On your path of life, you sure get so many choose things and make decisions. You choose your favorite color, your favorite type of food, your next movie to watch, what you’re gonna wear today….these seemingly easy and simple choices because we deal with them on regular basis and, you don’t have to think about the consequences. But there are other choices were you just can’t decide as easy as the previous, they have a greater impact on how your life will be, the consequences can be good or bad, there can be risks.
Do you often look back at any decision you took even if it’s long after you’ve taken it? I do, and I do it a lot! It’s like the only thing I can relate anything that has went wrong in my life to. But I don’t like it, because the past decisions are nothing in comparison to the stuff I see lying ahead, waiting to be settled in the future.
The future, commonly known as scary, it doesn’t scare me, but I’m not happy about it even though it didn’t happen yet. I see my present so screwed up negating any hopes of having a strong upright future. I’m missing the full half of the cup because the cup itself looks dirty. I’m usually thinking about what I’m gonna do in the following years, am I gonna be happy?
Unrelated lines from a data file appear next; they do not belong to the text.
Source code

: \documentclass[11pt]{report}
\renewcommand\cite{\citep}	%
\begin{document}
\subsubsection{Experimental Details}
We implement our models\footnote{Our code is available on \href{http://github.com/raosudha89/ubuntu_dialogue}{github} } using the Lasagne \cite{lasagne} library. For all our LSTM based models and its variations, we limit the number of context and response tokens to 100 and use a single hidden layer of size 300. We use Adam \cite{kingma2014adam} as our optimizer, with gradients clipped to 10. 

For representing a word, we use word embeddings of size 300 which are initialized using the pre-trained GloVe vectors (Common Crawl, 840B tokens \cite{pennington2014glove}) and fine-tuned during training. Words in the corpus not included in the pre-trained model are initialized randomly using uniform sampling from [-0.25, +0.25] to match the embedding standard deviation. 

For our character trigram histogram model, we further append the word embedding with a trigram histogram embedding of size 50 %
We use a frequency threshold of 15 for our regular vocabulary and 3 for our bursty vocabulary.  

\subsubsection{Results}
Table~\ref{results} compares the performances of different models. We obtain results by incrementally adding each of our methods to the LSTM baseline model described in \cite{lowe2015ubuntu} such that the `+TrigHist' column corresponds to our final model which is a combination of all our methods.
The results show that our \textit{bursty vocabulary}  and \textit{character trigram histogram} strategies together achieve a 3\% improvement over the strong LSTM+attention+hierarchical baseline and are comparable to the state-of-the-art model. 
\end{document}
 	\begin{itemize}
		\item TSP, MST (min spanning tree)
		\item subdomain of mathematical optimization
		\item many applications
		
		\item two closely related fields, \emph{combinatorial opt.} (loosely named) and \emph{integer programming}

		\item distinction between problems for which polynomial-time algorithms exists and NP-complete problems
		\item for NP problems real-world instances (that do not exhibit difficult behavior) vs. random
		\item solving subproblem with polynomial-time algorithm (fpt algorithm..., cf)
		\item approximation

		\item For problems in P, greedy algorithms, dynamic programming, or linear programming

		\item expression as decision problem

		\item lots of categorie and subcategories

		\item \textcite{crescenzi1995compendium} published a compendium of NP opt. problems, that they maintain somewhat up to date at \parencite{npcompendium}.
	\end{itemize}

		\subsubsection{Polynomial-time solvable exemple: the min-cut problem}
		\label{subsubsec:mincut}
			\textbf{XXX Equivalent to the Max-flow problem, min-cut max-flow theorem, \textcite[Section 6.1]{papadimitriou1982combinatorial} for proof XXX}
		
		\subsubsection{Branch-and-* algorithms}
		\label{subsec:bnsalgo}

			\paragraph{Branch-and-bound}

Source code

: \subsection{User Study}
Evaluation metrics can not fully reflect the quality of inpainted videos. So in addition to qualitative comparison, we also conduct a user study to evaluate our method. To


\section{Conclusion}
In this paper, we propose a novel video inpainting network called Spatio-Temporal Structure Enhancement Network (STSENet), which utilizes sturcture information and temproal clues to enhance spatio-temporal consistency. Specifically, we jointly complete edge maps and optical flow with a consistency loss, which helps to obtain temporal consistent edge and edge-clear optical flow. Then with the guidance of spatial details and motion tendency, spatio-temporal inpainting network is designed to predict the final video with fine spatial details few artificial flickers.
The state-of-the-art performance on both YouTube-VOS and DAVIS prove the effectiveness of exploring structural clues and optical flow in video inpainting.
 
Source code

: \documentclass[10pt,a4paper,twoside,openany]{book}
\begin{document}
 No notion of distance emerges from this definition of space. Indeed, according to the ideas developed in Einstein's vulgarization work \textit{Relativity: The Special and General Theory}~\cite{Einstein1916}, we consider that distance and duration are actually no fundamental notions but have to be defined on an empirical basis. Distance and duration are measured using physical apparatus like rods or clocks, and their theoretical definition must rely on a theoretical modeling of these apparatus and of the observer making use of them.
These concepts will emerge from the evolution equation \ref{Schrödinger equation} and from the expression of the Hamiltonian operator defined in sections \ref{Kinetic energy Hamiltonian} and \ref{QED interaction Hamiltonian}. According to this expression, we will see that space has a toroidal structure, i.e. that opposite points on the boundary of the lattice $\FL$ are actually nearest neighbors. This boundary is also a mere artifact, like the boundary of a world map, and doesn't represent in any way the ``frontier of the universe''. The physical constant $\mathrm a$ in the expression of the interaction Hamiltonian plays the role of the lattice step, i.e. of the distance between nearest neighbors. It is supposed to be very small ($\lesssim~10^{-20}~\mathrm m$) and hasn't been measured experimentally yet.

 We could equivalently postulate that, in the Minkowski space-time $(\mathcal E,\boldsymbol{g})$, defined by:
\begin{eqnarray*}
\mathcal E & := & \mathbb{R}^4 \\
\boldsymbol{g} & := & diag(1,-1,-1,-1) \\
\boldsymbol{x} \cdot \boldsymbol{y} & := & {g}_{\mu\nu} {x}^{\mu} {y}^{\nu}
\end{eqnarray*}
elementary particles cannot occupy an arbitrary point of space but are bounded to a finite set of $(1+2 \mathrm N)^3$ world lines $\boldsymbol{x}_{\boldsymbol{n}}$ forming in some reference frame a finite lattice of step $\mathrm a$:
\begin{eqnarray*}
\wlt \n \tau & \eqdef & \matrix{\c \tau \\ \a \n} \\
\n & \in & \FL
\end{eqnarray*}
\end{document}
Am I gonna be working somewhere nice? Am I gonna enjoy whatever I’ll be doing? Will I get rid of my financial problems? Will I get to achieve anything that’s on my wish list? And a million more questions I wonder about! It gets scary as I feel I won’t be getting any help from anybody…
So, does it help to worry? Or is it better just not to care? I assure myself that I’m a good person and everything’s gonna end up just fine and that GOD will help me. It still comes back…
I’m aware of the fact that “you reap what you sow” and if those worries aren’t letting me do what’s right in the present, the future will surely be equally messed up!